__EXERCISE OBJECTIVE__: Please repeat exactly the lines below from the one containing "## undo log page" down to the one containing "2. 所以undo log把未完成的事务回滚到事务进行前的状态；", both included, and nothing else.

********

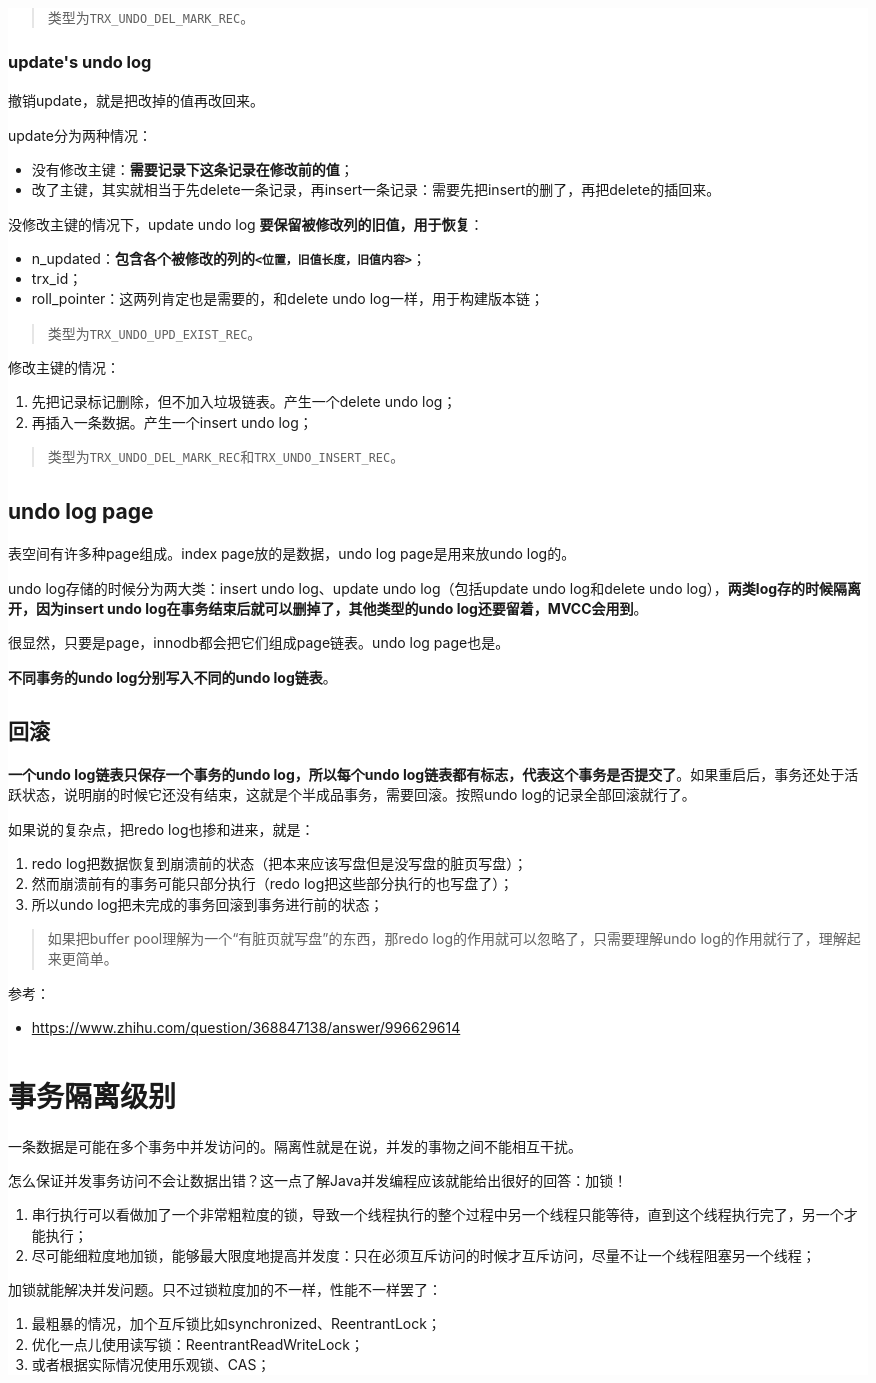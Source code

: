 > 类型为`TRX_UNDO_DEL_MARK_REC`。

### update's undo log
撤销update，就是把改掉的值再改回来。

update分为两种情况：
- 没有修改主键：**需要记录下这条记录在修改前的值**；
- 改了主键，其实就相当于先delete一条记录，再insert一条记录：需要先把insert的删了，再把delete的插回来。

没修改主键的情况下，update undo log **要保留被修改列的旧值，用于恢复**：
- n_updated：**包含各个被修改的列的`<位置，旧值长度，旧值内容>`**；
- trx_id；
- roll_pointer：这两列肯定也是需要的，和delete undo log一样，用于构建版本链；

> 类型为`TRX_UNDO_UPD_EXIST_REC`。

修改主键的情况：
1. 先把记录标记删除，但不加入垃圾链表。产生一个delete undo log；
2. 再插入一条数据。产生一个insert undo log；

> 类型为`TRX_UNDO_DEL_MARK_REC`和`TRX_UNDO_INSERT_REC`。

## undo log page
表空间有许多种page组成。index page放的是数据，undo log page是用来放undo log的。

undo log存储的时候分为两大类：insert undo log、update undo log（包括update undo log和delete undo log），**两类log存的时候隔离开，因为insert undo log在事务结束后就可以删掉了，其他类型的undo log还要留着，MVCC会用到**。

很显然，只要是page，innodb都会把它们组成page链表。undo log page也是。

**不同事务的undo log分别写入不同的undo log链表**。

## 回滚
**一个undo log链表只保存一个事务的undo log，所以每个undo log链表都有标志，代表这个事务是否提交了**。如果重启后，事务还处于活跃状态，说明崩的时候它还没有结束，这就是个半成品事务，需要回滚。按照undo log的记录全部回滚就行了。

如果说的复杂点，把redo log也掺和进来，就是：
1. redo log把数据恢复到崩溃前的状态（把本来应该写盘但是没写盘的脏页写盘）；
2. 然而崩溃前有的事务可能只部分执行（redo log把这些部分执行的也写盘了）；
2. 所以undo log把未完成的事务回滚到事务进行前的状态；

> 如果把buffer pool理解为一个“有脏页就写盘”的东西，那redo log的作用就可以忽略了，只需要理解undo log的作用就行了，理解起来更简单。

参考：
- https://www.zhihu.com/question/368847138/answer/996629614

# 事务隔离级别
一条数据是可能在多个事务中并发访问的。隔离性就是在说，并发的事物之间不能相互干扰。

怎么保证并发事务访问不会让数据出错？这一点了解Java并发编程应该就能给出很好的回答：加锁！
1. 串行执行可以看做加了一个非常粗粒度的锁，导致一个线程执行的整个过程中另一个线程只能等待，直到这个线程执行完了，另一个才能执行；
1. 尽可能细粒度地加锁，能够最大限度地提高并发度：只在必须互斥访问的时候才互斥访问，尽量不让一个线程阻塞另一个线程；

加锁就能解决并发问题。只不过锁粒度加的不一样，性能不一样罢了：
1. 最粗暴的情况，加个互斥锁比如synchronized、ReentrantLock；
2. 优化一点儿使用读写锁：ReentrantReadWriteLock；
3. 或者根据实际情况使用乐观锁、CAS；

********

__EXPECTED OUTPUT__:
## undo log page
表空间有许多种page组成。index page放的是数据，undo log page是用来放undo log的。

undo log存储的时候分为两大类：insert undo log、update undo log（包括update undo log和delete undo log），**两类log存的时候隔离开，因为insert undo log在事务结束后就可以删掉了，其他类型的undo log还要留着，MVCC会用到**。

很显然，只要是page，innodb都会把它们组成page链表。undo log page也是。

**不同事务的undo log分别写入不同的undo log链表**。

## 回滚
**一个undo log链表只保存一个事务的undo log，所以每个undo log链表都有标志，代表这个事务是否提交了**。如果重启后，事务还处于活跃状态，说明崩的时候它还没有结束，这就是个半成品事务，需要回滚。按照undo log的记录全部回滚就行了。

如果说的复杂点，把redo log也掺和进来，就是：
1. redo log把数据恢复到崩溃前的状态（把本来应该写盘但是没写盘的脏页写盘）；
2. 然而崩溃前有的事务可能只部分执行（redo log把这些部分执行的也写盘了）；
2. 所以undo log把未完成的事务回滚到事务进行前的状态；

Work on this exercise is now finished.